- WORK INSTRUCTIONS -
Below are the entries. Set down exactly the line containing "## 32. Simultaneous" and each line after it.

---+---

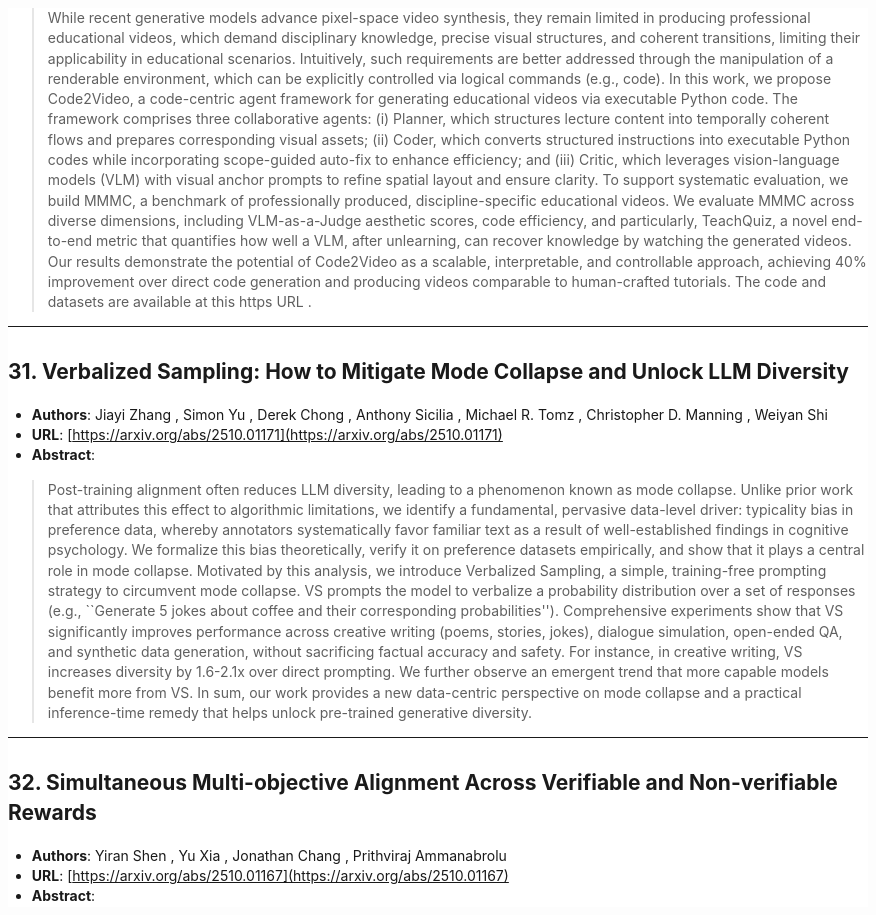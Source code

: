 > While recent generative models advance pixel-space video synthesis, they remain limited in producing professional educational videos, which demand disciplinary knowledge, precise visual structures, and coherent transitions, limiting their applicability in educational scenarios. Intuitively, such requirements are better addressed through the manipulation of a renderable environment, which can be explicitly controlled via logical commands (e.g., code). In this work, we propose Code2Video, a code-centric agent framework for generating educational videos via executable Python code. The framework comprises three collaborative agents: (i) Planner, which structures lecture content into temporally coherent flows and prepares corresponding visual assets; (ii) Coder, which converts structured instructions into executable Python codes while incorporating scope-guided auto-fix to enhance efficiency; and (iii) Critic, which leverages vision-language models (VLM) with visual anchor prompts to refine spatial layout and ensure clarity. To support systematic evaluation, we build MMMC, a benchmark of professionally produced, discipline-specific educational videos. We evaluate MMMC across diverse dimensions, including VLM-as-a-Judge aesthetic scores, code efficiency, and particularly, TeachQuiz, a novel end-to-end metric that quantifies how well a VLM, after unlearning, can recover knowledge by watching the generated videos. Our results demonstrate the potential of Code2Video as a scalable, interpretable, and controllable approach, achieving 40% improvement over direct code generation and producing videos comparable to human-crafted tutorials. The code and datasets are available at this https URL .

---

## 31. Verbalized Sampling: How to Mitigate Mode Collapse and Unlock LLM Diversity
- **Authors**: Jiayi Zhang , Simon Yu , Derek Chong , Anthony Sicilia , Michael R. Tomz , Christopher D. Manning , Weiyan Shi
- **URL**: [https://arxiv.org/abs/2510.01171](https://arxiv.org/abs/2510.01171)
- **Abstract**:
> Post-training alignment often reduces LLM diversity, leading to a phenomenon known as mode collapse. Unlike prior work that attributes this effect to algorithmic limitations, we identify a fundamental, pervasive data-level driver: typicality bias in preference data, whereby annotators systematically favor familiar text as a result of well-established findings in cognitive psychology. We formalize this bias theoretically, verify it on preference datasets empirically, and show that it plays a central role in mode collapse. Motivated by this analysis, we introduce Verbalized Sampling, a simple, training-free prompting strategy to circumvent mode collapse. VS prompts the model to verbalize a probability distribution over a set of responses (e.g., ``Generate 5 jokes about coffee and their corresponding probabilities''). Comprehensive experiments show that VS significantly improves performance across creative writing (poems, stories, jokes), dialogue simulation, open-ended QA, and synthetic data generation, without sacrificing factual accuracy and safety. For instance, in creative writing, VS increases diversity by 1.6-2.1x over direct prompting. We further observe an emergent trend that more capable models benefit more from VS. In sum, our work provides a new data-centric perspective on mode collapse and a practical inference-time remedy that helps unlock pre-trained generative diversity.

---

## 32. Simultaneous Multi-objective Alignment Across Verifiable and Non-verifiable Rewards
- **Authors**: Yiran Shen , Yu Xia , Jonathan Chang , Prithviraj Ammanabrolu
- **URL**: [https://arxiv.org/abs/2510.01167](https://arxiv.org/abs/2510.01167)
- **Abstract**:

---+---

- SOLUTION TO THIS EXERCISE -
## 32. Simultaneous Multi-objective Alignment Across Verifiable and Non-verifiable Rewards
- **Authors**: Yiran Shen , Yu Xia , Jonathan Chang , Prithviraj Ammanabrolu
- **URL**: [https://arxiv.org/abs/2510.01167](https://arxiv.org/abs/2510.01167)
- **Abstract**:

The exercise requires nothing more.